INFO: Using main config file /shared/dehydrated/config
Dehydrated by Lukas Schauer
https://dehydrated.io
Dehydrated version: 0.6.5
GIT-Revision: unknown
OS: BIG-IP 14.1.0.3 Build 0.0.6
Used software:
bash: 4.2.46(2)-release
curl: curl 7.47.1
awk: GNU Awk 4.0.2
sed: sed (GNU sed) 4.2.2
mktemp: mktemp (GNU coreutils) 8.22
grep: grep (GNU grep) 2.20
diff: diff (GNU diffutils) 3.3
openssl: OpenSSL 1.0.2p-fips 14 Aug 2018
INFO: Using main config file /shared/dehydrated/config
Details:
HTTP/2.0 400
server:nginx
date:Wed, 02 Oct 2019 21:15:32 GMT
content-type:application/problem+json
content-length:100
cache-control:public, max-age=0, no-cache
replay-nonce:0002_xoIBQHkeneUKKhLjCGvLu2pNl-Me7aP-dTwuVkTtBU
{
"type": "urn:acme:error:badNonce",
"detail": "JWS has no anti-replay nonce",
"status": 400
}
Error registering account key. See message above for more information.
@KamilKeski commented on GitHub (Oct 3, 2019):
@altasnet Noticed you arent declaring "CA_TERMS", that's going to be required for the correct environment (staging or Prod) to register a new account. You are using the Staging cert authority, may be defaulting to prod license terms if not defined and generating an invalid nonce for that reason. Just a thought.
declare -- CA_TERMS="https://acme-staging.api.letsencrypt.org/terms"
@altasnet commented on GitHub (Oct 3, 2019):
Thank you for your time!
We get the same error in production:
Details:
HTTP/2.0 400
server:nginx
date:Thu, 03 Oct 2019 13:04:33 GMT
content-type:application/problem+json
content-length:112
cache-control:public, max-age=0, no-cache
link:https://acme-v02.api.letsencrypt.org/directory;rel="index"
replay-nonce:0002JNQGAJOKMNtHGIDom3Mth9pEqsTPh7C3_zivlpEyN2k
{
"type": "urn:ietf:params:acme:error:badNonce",
"detail": "JWS has no anti-replay nonce",
"status": 400
}
@Chupaka commented on GitHub (Oct 3, 2019):
@altasnet just a note:
"JWS has no anti-replay nonce"
and
"JWS has invalid anti-replay nonce"
are different errors.
@altasnet commented on GitHub (Oct 3, 2019):
I didnt get invalid anti-replay, its always no anti-replay.

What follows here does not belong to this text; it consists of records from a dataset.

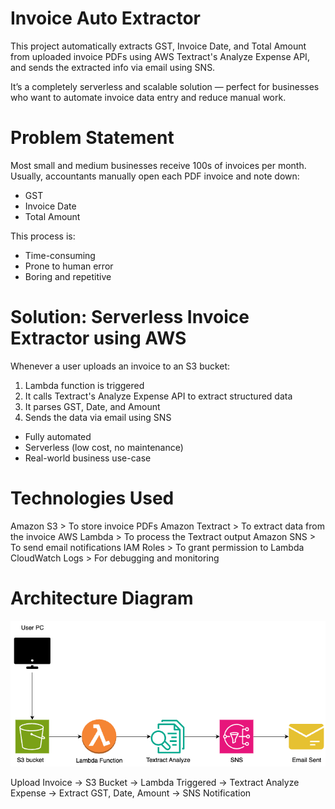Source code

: # Invoice Auto Extractor 

This project automatically extracts GST, Invoice Date, and Total Amount from uploaded invoice PDFs using AWS Textract's Analyze Expense API, and sends the extracted info via email using SNS.

It’s a completely serverless and scalable solution — perfect for businesses who want to automate invoice data entry and reduce manual work.

# Problem Statement

Most small and medium businesses receive 100s of invoices per month.  
Usually, accountants manually open each PDF invoice and note down:
- GST
- Invoice Date
- Total Amount

This process is:
- Time-consuming 
- Prone to human error 
- Boring and repetitive 

# Solution: Serverless Invoice Extractor using AWS

Whenever a user uploads an invoice to an S3 bucket:
1. Lambda function is triggered
2. It calls Textract's Analyze Expense API to extract structured data
3. It parses GST, Date, and Amount
4. Sends the data via email using SNS

- Fully automated  
- Serverless (low cost, no maintenance)  
- Real-world business use-case  

# Technologies Used

Amazon S3       > To store invoice PDFs 
Amazon Textract >  To extract data from the invoice 
AWS Lambda      > To process the Textract output 
Amazon SNS      > To send email notifications 
IAM Roles       > To grant permission to Lambda 
CloudWatch Logs > For debugging and monitoring 

# Architecture Diagram

![Architecture Diagram](https://github.com/vision4cloud/Invoice-Auto-Reader/blob/main/invoice-extractor-architecture.png?raw=true)


Upload Invoice → S3 Bucket → Lambda Triggered → Textract Analyze Expense → Extract GST, Date, Amount → SNS Notification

Do you have any idea what could it be?
@javimox commented on GitHub (Oct 4, 2019):
Same here:
@timdev commented on GitHub (Oct 21, 2019):
FWIW, I encountered "JWS has no anti-replay nonce" today. Eventually stumbled upon this thread, and solved the issue on my machine by adding
CURL_OPTS="--http1.1"to my dehydrated config file.@lukas2511 commented on GitHub (Dec 10, 2020):
This may be magically "fixed" when dehydrated at some points gets retry logic. Until then please just fix your network configuration.